Waldbrand in Marsberg - 250 nordhessische Feuerwehrleute in NRW
Wenn es brennt, spielen Bundesländer keine Rolle: Rund 250 Feuerwehrleute aus Hessen unterstützen im nordrhein-westfälischen Hochsauerlandkreis bei einem großflächigen Waldbrand.
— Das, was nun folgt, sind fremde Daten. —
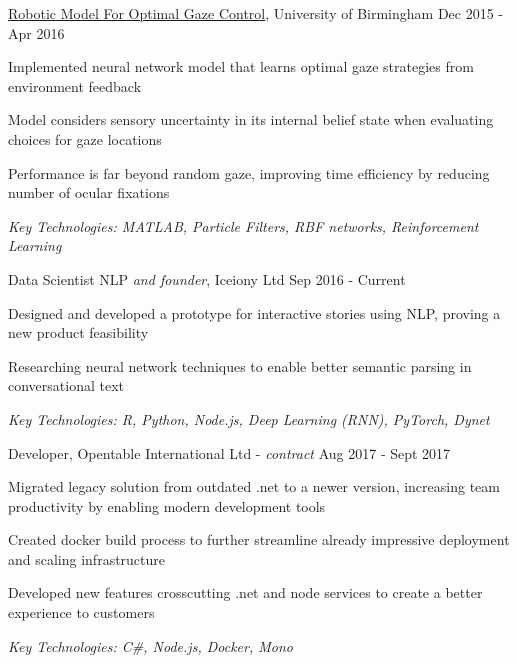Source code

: \documentclass[11pt,article,oneside]{memoir}
\newenvironment{itemize*}{%
  \renewcommand\labelitemi{\textbullet}
  \footnotesize
  \begin{itemize}%
    \setlength{\itemsep}{0pt}}%
  {\end{itemize}
}
\begin{document}
\newpage 

\normalsize
\medskip
\ind \href{https://github.com/iceiony/gaze-control/}{Robotic Model For Optimal Gaze Control}, University of Birmingham \hfill Dec 2015 - Apr 2016
\begin{itemize*}
  \item Implemented neural network model that learns optimal gaze strategies from environment feedback
  \item Model considers sensory uncertainty in its internal belief state when evaluating choices for gaze locations
  \item Performance is far beyond random gaze, improving time efficiency by reducing number of ocular fixations 
\end{itemize*}
\ind \hspace{0.35in} \footnotesize \emph{Key Technologies: MATLAB, Particle Filters, RBF networks, Reinforcement Learning}

\bigskip 


\normalsize
\medskip
\ind Data Scientist NLP \emph{and founder}, Iceiony Ltd \hfill Sep 2016 - Current
\begin{itemize*}
  \item Designed and developed a prototype for interactive stories using NLP, proving a new product feasibility 
  \item Researching neural network techniques to enable better semantic parsing in conversational text 
\end{itemize*}
\ind \hspace{0.35in} \footnotesize \emph{Key Technologies: R, Python, Node.js, Deep Learning (RNN), PyTorch, Dynet}

\normalsize
\medskip
\ind Developer, Opentable International Ltd - \emph{contract} \hfill Aug 2017 - Sept 2017
\begin{itemize*}
  \item Migrated legacy solution from outdated .net to a newer version, increasing team productivity by enabling modern development tools 
  \item Created docker build process to further streamline already impressive deployment and scaling infrastructure 
  \item Developed new features crosscutting .net and node services to create a better experience to customers
\end{itemize*}
\ind \hspace{0.35in} \footnotesize \emph{Key Technologies: C\#, Node.js, Docker, Mono}
\end{document}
Auf einer Fläche von 100 Hektar kämpfen die Einsatzkräfte gemeinsam gegen die Flammen.
Die Einsatzkräfte im benachbarten Hochsauerlandkreis kämpfen in der Nähe der Stadt Marsberg gegen einen massiven Waldbrand. Weil das betroffene Gebiet enorm groß ist, richtete der Kreis ein offizielles Hilfeersuchen an das Land Hessen. Daraufhin wurden laut dem Hessischen Innenministerium in kürzester Zeit acht Katastrophenschutz-Löschzüge aus Nordhessen mobilisiert.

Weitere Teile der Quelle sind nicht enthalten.